Quelques minutes plus tard, quand le héros reprend ses esprits, il s’aperçoit que la Harpy a pris la fuite : « Elle s’est échappée ! Mais elle n’avait rien de mythique ! Elle est réelle ! C’est une femme douée de la force d’un homme ! ». Le Ghost Rider prend alors, à pied (il faut croire que Spectre a filé aussi), la direction de la ville tout en ruminant ses pensées : « Puisque c’est une femme si forte… Il est possible qu’elle ait utilisé une sorte de gadget mécanique pour l’aider à décoller du sol, donnant l’illusion qu’elle vole ! ».
Il monte sur un toit et remarque des traces… on avait installé ici de quoi tenir un câble dans les airs « comme un acrobate de cirque pourrait en utiliser ! Elle pouvait se laisser glisser ! ». Mais pendant qu’il est sur le toit, Ghost Rider aperçoit Eli Welles, Frank Hoover et Tom Tisdale qui quittent la ville en fonçant sur leurs chevaux. Le héros note leur précipitation : « Ils chevauchent aussi vite que s’ils avaient un rendez-vous important avec quelqu’un ! Je vais les suivre ! ».

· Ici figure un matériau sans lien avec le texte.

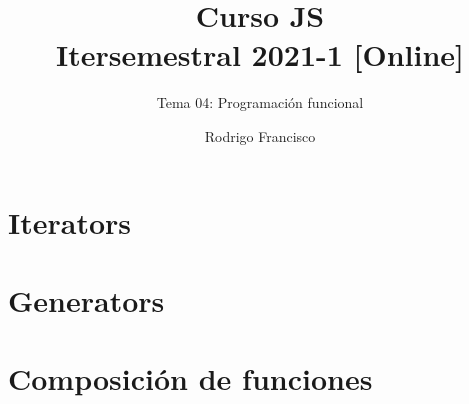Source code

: \documentclass[aspectratio=169]{beamer}
\title{Curso JS \\ Itersemestral 2021-1 [Online]} %
\subtitle{Tema 04: Programación funcional} %
\author{
  Rodrigo Francisco \\
}
\begin{document}
  \shorthandoff{-}
  \frame[c]{\maketitle}


  \begin{darkframes}
    \section{Iterators}
    \section{Generators}
    \section{Composición de funciones}
   
  \end{darkframes}
\end{document}
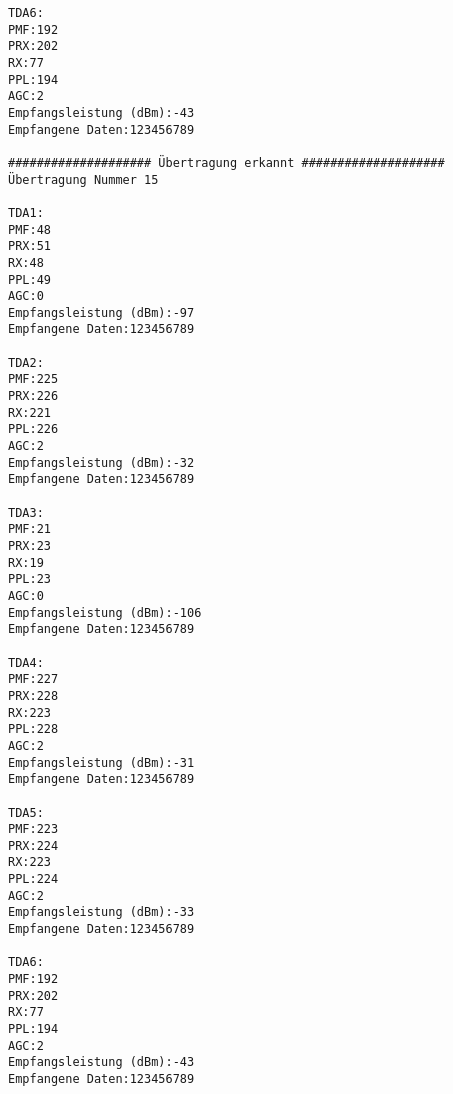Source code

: \begin{lstlisting}[nolol=true,caption={Ausgabe des ersten Feldtests in der Konsole},label={listing:Feldtest1},captionpos=t]
TDA6:
PMF:192
PRX:202
RX:77
PPL:194
AGC:2
Empfangsleistung (dBm):-43
Empfangene Daten:123456789

#################### Übertragung erkannt ####################
Übertragung Nummer 15

TDA1:
PMF:48
PRX:51
RX:48
PPL:49
AGC:0
Empfangsleistung (dBm):-97
Empfangene Daten:123456789

TDA2:
PMF:225
PRX:226
RX:221
PPL:226
AGC:2
Empfangsleistung (dBm):-32
Empfangene Daten:123456789

TDA3:
PMF:21
PRX:23
RX:19
PPL:23
AGC:0
Empfangsleistung (dBm):-106
Empfangene Daten:123456789

TDA4:
PMF:227
PRX:228
RX:223
PPL:228
AGC:2
Empfangsleistung (dBm):-31
Empfangene Daten:123456789

TDA5:
PMF:223
PRX:224
RX:223
PPL:224
AGC:2
Empfangsleistung (dBm):-33
Empfangene Daten:123456789

TDA6:
PMF:192
PRX:202
RX:77
PPL:194
AGC:2
Empfangsleistung (dBm):-43
Empfangene Daten:123456789



\end{lstlisting}



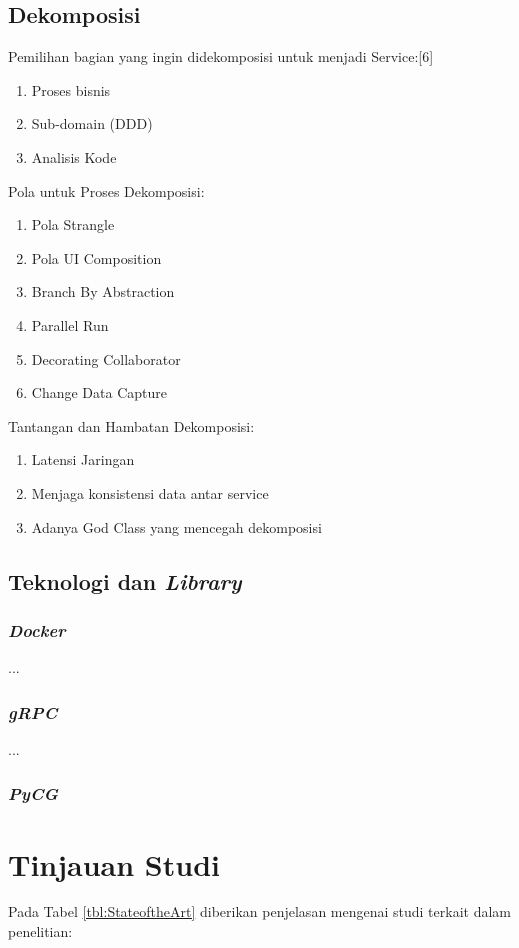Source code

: \subsection{Dekomposisi}
Pemilihan bagian yang ingin didekomposisi untuk menjadi Service:[6]
\begin{enumerate}[leftmargin=1.3cm]
	\item Proses bisnis
	\item Sub-domain (DDD)
	\item Analisis Kode
\end{enumerate}	

Pola untuk Proses Dekomposisi:
\begin{enumerate}[leftmargin=1.3cm]
	\item Pola Strangle 
	\item Pola UI Composition
	\item Branch By Abstraction
	\item Parallel Run
	\item Decorating Collaborator
	\item Change Data Capture
\end{enumerate}	

Tantangan dan Hambatan Dekomposisi:
\begin{enumerate}[leftmargin=1.3cm]
	\item Latensi Jaringan
	\item Menjaga konsistensi data antar service
	\item Adanya God Class yang mencegah dekomposisi
\end{enumerate}	

\subsection{Teknologi dan \textit{Library}}
\subsubsection{\textit{Docker}}
...
\subsubsection{\textit{gRPC}}
...
\subsubsection{\textit{PyCG}}

\section{Tinjauan Studi}
\par Pada Tabel \ref{tbl:StateoftheArt} diberikan penjelasan mengenai studi terkait dalam penelitian:

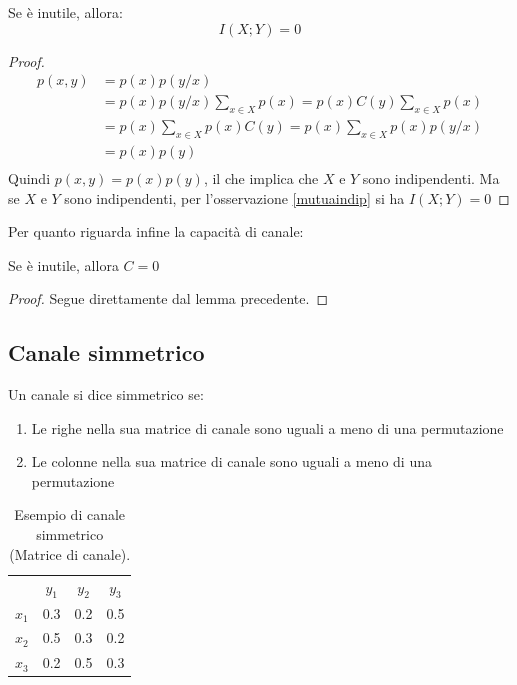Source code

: \begin{lemma}
 Se  è inutile, allora:
\[
  I(X;Y)=0
\]
 \begin{proof}
\[\begin{split}
 p(x,y)&=p(x)p(y/x) \\
       &=p(x)p(y/x)\sum_{x \in X}p(x) 
       =p(x)C(y)\sum_{x \in X}p(x) \\
       &=p(x) \sum_{x \in X}p(x)C(y)
       =p(x) \sum_{x \in X}p(x)p(y/x)\\
       &=p(x) p(y) \\
  \end{split}
\]
Quindi $p(x,y)=p(x)p(y)$, il che implica che $X$ e $Y$ sono indipendenti.
Ma se $X$ e $Y$ sono indipendenti, per l'osservazione \ref{mutuaindip} si ha $I(X;Y)=0$
 \end{proof}
\end{lemma}

\noindent
Per quanto riguarda infine la capacità di canale:

\begin{lemma}
Se  è inutile, allora $C=0$
\begin{proof}
Segue direttamente dal lemma precedente.
\end{proof}
\end{lemma}

\subsection{Canale simmetrico}

\medskip

\begin{definizione}
 Un canale si dice simmetrico se:
 \begin{enumerate}
  \item Le righe nella sua matrice di canale sono uguali a meno di una permutazione
  \item Le colonne nella sua matrice di canale sono uguali a meno di una permutazione
 \end{enumerate}
\end{definizione}


\begin{table}[htbp]
  \begin{center}
   \begin{tabular}{c c c c}
	& $y_1$ & $y_2$ & $y_3$ \\
	$x_1$ & 0.3 & 0.2 & 0.5 \\ 
	$x_2$ & 0.5 & 0.3 & 0.2  \\ 
	$x_3$ & 0.2 & 0.5 & 0.3  \\ 
    \end{tabular}
  \caption{Esempio di canale simmetrico (Matrice di canale).}
  \label{tab:tsim}
  \end{center}
\end{table}


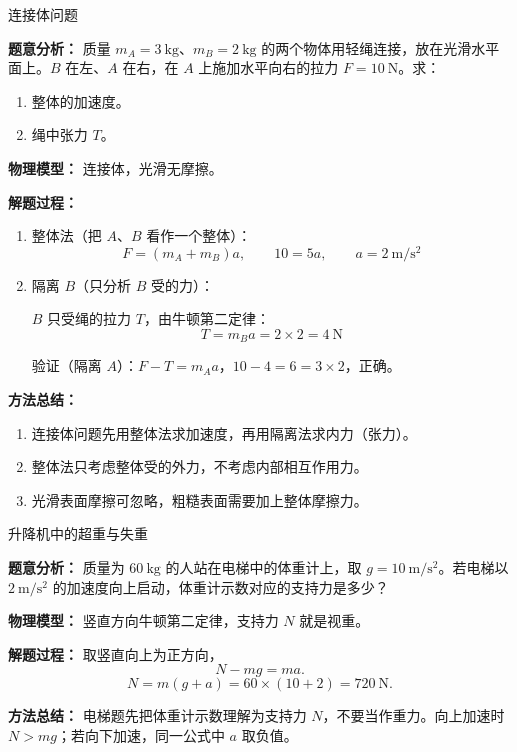 \begin{examplebox}{连接体问题}

\textbf{题意分析：} 质量 $m_A = 3\ \mathrm{kg}$、$m_B = 2\ \mathrm{kg}$ 的两个物体用轻绳连接，放在光滑水平面上。$B$ 在左、$A$ 在右，在 $A$ 上施加水平向右的拉力 $F = 10\ \mathrm{N}$。求：
\begin{enumerate}
  \item 整体的加速度。
  \item 绳中张力 $T$。
\end{enumerate}

\textbf{物理模型：} 连接体，光滑无摩擦。

\begin{center}


\label{fig:example-newton-connected}
\end{center}

\textbf{解题过程：}

\begin{enumerate}
  \item 整体法（把 $A$、$B$ 看作一个整体）：
  \[
  F = (m_A + m_B) a,\qquad 10 = 5a,\qquad a = 2\ \mathrm{m/s^2}
  \]

  \item 隔离 $B$（只分析 $B$ 受的力）：

  $B$ 只受绳的拉力 $T$，由牛顿第二定律：
  \[
  T = m_B a = 2 \times 2 = 4\ \mathrm{N}
  \]

  验证（隔离 $A$）：$F - T = m_A a$，$10 - 4 = 6 = 3 \times 2$，正确。
\end{enumerate}

\textbf{方法总结：}
\begin{enumerate}
  \item 连接体问题先用整体法求加速度，再用隔离法求内力（张力）。
  \item 整体法只考虑整体受的外力，不考虑内部相互作用力。
  \item 光滑表面摩擦可忽略，粗糙表面需要加上整体摩擦力。
\end{enumerate}

\end{examplebox}

\begin{examplebox}{升降机中的超重与失重}

\textbf{题意分析：} 质量为 $60\ \mathrm{kg}$ 的人站在电梯中的体重计上，取 $g=10\ \mathrm{m/s^2}$。若电梯以 $2\ \mathrm{m/s^2}$ 的加速度向上启动，体重计示数对应的支持力是多少？

\textbf{物理模型：} 竖直方向牛顿第二定律，支持力 $N$ 就是视重。

\textbf{解题过程：} 取竖直向上为正方向，
\[
N-mg=ma.
\]
\[
N=m(g+a)=60\times(10+2)=720\ \mathrm{N}.
\]

\textbf{方法总结：} 电梯题先把体重计示数理解为支持力 $N$，不要当作重力。向上加速时 $N>mg$；若向下加速，同一公式中 $a$ 取负值。
\end{examplebox}

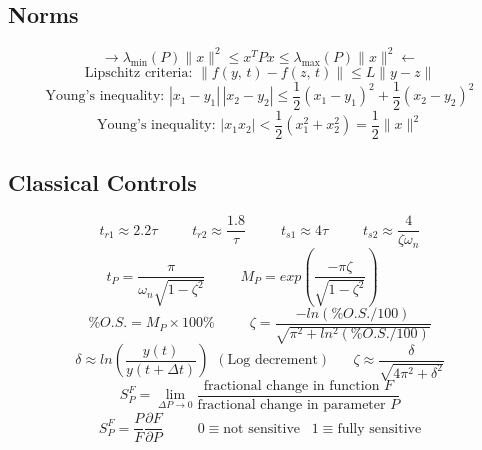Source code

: \documentclass[twocolumn]{article}    %
\begin{document}
\RaggedRight
\footnotesize %
\subsection*{Norms}
\begin{equation*}
    \longrightarrow \lambda_{\min} (P) \|x\|^2 \leq x^TPx \leq \lambda_{\max}(P) \|x\|^2 \longleftarrow
\end{equation*}
\begin{equation*}
    \text{Lipschitz criteria: } \|f(y,\,t) - f(z,\, t) \| \leq L \|y - z\|
\end{equation*}
\begin{equation*}
    \text{Young's inequality: } |x_1 - y_1|\,|x_2-y_2| \leq \frac{1}{2}(x_1-y_1)^2 + \frac{1}{2}(x_2-y_2)^2 
\end{equation*}
\begin{equation*}
    \text{Young's inequality: } |x_1x_2| < \frac{1}{2}(x_1^2 + x_2^2) = \frac{1}{2}\|x\|^2
\end{equation*}

\color{black}
\subsection*{Classical Controls}
\begin{equation*}
    t_{r1} \approx 2.2\tau \hspace{30pt} t_{r2} \approx\frac{1.8}{\tau} \hspace{30pt} t_{s1} \approx 4\tau \hspace{30pt} t_{s2} \approx\frac{4}{\zeta \omega_n}
\end{equation*}
\begin{equation*}
    t_P = \frac{\pi}{\omega_n\sqrt{1-\zeta^2}} \hspace{30pt} M_P = exp\left(\frac{-\pi\zeta}{\sqrt{1-\zeta^2}}  \right) \hspace{30pt} 
\end{equation*}
\begin{equation*}
    \%O.S. = M_P \times 100\% \hspace{30pt} \zeta = \frac{-ln(\%O.S./100)}{\sqrt{\pi^2 +ln^2(\%O.S. /100)}}
\end{equation*}
\begin{equation*}
    \delta \approx ln\left( \frac{y(t)}{y(t+\Delta t)} \right) \hspace{5pt} (\text{Log decrement}) \hspace{20pt} \zeta \approx \frac{\delta}{\sqrt{4\pi ^2 +\delta^2}} 
\end{equation*}
\begin{equation*}
    S_P^F = \lim_{\Delta P \to 0} \frac{\text{fractional change in function }F}{\text{fractional change in parameter }P}
\end{equation*}
\begin{equation*}
    S^F_P = \frac{P}{F}  \frac{\partial{F}}{\partial{P}} \hspace{30pt} 0 \equiv \text{not sensitive} \hspace{10pt} 1 \equiv \text{fully sensitive}
\end{equation*}
\end{document}
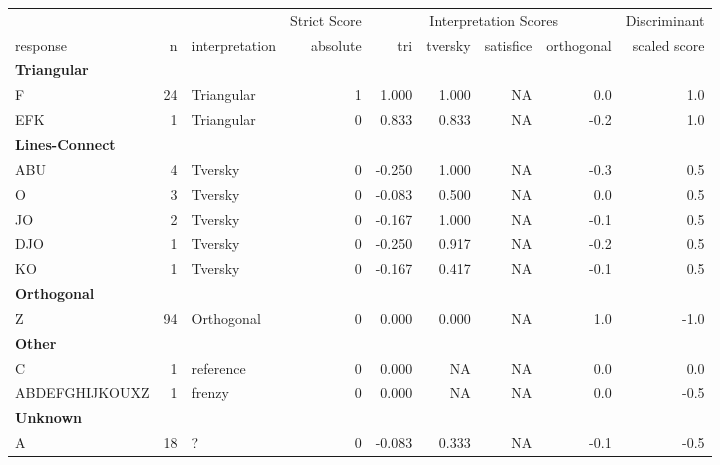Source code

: \documentclass[
  letterpaper,
  DIV=11,
  numbers=noendperiod]{scrreprt}
\begin{document}
\begin{tabular}[t]{l|r|l|r|r|r|r|r|r}
\hline
\multicolumn{3}{c|}{ } & \multicolumn{1}{c|}{Strict Score} & \multicolumn{4}{c|}{Interpretation Scores} & \multicolumn{1}{c}{Discriminant} \\
\cline{4-4} \cline{5-8} \cline{9-9}
response & n & interpretation & absolute & tri & tversky & satisfice & orthogonal & scaled score\\
\hline
\multicolumn{9}{l}{\textbf{Triangular}}\\
\hline
\hspace{1em}F & 24 & Triangular & 1 & 1.000 & 1.000 & NA & 0.0 & 1.0\\
\hline
\hspace{1em}EFK & 1 & Triangular & 0 & 0.833 & 0.833 & NA & -0.2 & 1.0\\
\hline
\multicolumn{9}{l}{\textbf{Lines-Connect}}\\
\hline
\hspace{1em}ABU & 4 & Tversky & 0 & -0.250 & 1.000 & NA & -0.3 & 0.5\\
\hline
\hspace{1em}O & 3 & Tversky & 0 & -0.083 & 0.500 & NA & 0.0 & 0.5\\
\hline
\hspace{1em}JO & 2 & Tversky & 0 & -0.167 & 1.000 & NA & -0.1 & 0.5\\
\hline
\hspace{1em}DJO & 1 & Tversky & 0 & -0.250 & 0.917 & NA & -0.2 & 0.5\\
\hline
\hspace{1em}KO & 1 & Tversky & 0 & -0.167 & 0.417 & NA & -0.1 & 0.5\\
\hline
\multicolumn{9}{l}{\textbf{Orthogonal}}\\
\hline
\hspace{1em}Z & 94 & Orthogonal & 0 & 0.000 & 0.000 & NA & 1.0 & -1.0\\
\hline
\multicolumn{9}{l}{\textbf{Other}}\\
\hline
\hspace{1em}C & 1 & reference & 0 & 0.000 & NA & NA & 0.0 & 0.0\\
\hline
\hspace{1em}ABDEFGHIJKOUXZ & 1 & frenzy & 0 & 0.000 & NA & NA & 0.0 & -0.5\\
\hline
\multicolumn{9}{l}{\textbf{Unknown}}\\
\hline
\hspace{1em}A & 18 & ? & 0 & -0.083 & 0.333 & NA & -0.1 & -0.5\\

\end{tabular}
\end{document}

En fait les trois survivants du gang ont décidé d’aller voir dans la mine si le cadavre de Martin s’y trouve toujours. Après tout est-ce que ce ne serait pas lui qui se venge en les éliminant les uns après les autres ? Mais ils trouvent bien le squelette de leur ancien employeur, à l’endroit où ils l’ont laissé 15 ans plus tôt. Ils sont cependant surpris quand ils entendent un bruit derrière eux et voient arriver… Le Ghost Rider. Ils se demandent alors ce qu’il veut mais le héros, qui vient de comprendre la situation (ou d’écouter de loin ce qui s’est dit) est prompt à reprendre son rôle de fantôme vengeur. Ce qu’il veut ? « La vengeance pour celui dont les os reposent dans votre cachette secrète ! Vous l’avez tué ! Et pour çà vous devez payer ! Et maintenant l’un d’entre vous tue les autres, espérant supprimer tous ceux qui pourraient témoigner contre lui ! ». Furieux, les hommes tentent de lui tirer dessus. Mais Ghost Rider utilise son truc habituel : la combinaison de son costume luminescent et de l’intérieur de sa cape noire lui permet d’apparaître comme une tête désincarnée dans la pénombre. Mieux (et dans cette scène c’est montré de manière explicite) une reproduction lumineuse de son masque est peinte à l’intérieur de sa cape noire. Ce qui fait qu’il suffise qu’il brandisse sa cape… pour que les meurtriers tirent dessus en pensant le toucher… Ce qui ne risque pas d’arriver puisqu’il se tient sans doute sur le côté…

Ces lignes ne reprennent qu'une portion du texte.